▸ **ASSIGNMENT**: Work through the listing below and count the lines that hold "definen". Answer with the number alone.

++++ RAW DATA ++++

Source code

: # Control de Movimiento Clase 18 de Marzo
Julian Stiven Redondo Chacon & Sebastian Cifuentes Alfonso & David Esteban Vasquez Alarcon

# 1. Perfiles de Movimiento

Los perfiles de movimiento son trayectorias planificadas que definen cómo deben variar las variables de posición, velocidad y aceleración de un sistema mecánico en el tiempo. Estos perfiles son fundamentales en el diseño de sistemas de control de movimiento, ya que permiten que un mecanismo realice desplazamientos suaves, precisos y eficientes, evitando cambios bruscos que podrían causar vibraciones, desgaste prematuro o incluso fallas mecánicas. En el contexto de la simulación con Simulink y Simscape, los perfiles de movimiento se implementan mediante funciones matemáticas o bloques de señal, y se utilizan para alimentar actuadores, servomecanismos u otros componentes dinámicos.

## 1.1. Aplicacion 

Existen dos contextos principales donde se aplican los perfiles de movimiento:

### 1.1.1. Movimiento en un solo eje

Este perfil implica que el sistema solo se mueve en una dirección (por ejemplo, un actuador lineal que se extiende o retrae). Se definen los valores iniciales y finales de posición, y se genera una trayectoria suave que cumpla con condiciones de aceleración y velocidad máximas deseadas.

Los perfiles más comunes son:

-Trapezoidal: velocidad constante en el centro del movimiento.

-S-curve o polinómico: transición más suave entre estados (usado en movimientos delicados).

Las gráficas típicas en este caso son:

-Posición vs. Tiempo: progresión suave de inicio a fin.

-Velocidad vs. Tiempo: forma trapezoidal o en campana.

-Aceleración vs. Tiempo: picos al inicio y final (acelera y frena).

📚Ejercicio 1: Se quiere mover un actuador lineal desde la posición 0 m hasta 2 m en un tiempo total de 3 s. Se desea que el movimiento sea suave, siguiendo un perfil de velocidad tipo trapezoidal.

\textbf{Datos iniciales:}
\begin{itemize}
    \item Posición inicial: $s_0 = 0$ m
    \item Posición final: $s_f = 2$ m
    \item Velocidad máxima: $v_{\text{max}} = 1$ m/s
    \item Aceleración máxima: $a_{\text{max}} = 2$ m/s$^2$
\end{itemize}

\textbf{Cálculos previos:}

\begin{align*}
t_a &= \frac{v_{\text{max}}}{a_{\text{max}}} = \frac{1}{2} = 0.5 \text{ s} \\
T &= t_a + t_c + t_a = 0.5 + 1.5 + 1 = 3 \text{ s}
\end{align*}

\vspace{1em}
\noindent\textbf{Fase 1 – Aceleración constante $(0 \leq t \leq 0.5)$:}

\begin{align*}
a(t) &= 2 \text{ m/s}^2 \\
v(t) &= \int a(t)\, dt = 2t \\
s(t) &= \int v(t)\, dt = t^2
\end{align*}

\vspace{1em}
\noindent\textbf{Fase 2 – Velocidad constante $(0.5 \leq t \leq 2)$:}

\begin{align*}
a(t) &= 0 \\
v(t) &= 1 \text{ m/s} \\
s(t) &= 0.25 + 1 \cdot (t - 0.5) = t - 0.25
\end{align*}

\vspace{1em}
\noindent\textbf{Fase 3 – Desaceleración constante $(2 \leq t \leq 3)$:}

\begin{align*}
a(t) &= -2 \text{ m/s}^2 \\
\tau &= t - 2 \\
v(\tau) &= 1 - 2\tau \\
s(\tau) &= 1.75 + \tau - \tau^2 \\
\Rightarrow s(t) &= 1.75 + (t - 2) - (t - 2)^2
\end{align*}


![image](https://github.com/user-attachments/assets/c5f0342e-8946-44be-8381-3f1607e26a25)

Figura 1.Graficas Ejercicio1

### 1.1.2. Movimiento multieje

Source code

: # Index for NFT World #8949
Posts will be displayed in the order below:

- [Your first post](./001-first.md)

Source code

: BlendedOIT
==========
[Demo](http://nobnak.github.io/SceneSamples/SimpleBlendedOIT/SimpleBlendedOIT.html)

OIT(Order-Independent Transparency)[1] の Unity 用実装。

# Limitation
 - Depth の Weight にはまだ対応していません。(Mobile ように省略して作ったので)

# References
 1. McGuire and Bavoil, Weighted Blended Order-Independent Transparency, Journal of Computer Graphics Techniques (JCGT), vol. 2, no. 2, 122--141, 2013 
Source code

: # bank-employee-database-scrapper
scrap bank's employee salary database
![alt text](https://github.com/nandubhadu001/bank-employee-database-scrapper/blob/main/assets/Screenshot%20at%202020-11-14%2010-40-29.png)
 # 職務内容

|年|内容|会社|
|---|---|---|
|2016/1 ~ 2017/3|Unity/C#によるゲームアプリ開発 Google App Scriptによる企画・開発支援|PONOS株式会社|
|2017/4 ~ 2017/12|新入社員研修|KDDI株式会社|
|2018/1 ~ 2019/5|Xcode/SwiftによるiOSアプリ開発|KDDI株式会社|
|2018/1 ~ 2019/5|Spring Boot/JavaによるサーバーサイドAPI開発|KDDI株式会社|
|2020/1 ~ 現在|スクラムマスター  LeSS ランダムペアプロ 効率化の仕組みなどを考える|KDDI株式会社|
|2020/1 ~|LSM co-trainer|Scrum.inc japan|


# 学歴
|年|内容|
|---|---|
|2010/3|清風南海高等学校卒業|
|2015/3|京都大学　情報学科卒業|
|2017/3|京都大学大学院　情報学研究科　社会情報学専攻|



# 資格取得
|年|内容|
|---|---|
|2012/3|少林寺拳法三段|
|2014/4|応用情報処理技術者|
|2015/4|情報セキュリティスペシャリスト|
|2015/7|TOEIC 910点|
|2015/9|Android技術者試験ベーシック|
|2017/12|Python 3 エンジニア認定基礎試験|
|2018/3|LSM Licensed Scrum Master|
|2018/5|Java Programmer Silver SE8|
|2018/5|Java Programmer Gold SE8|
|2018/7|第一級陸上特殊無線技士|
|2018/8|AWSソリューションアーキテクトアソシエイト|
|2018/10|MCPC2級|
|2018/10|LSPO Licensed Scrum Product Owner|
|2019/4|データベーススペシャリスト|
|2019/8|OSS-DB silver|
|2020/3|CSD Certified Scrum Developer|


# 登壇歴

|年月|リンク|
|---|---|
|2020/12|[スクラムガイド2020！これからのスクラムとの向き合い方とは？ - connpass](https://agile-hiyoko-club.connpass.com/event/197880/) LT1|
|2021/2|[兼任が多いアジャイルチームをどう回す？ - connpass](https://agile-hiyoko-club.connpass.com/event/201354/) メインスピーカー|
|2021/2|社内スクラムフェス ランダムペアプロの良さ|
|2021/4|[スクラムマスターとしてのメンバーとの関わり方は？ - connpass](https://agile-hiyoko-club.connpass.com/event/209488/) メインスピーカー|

++++

▸ **ANSWER FOR THE TASK**: 2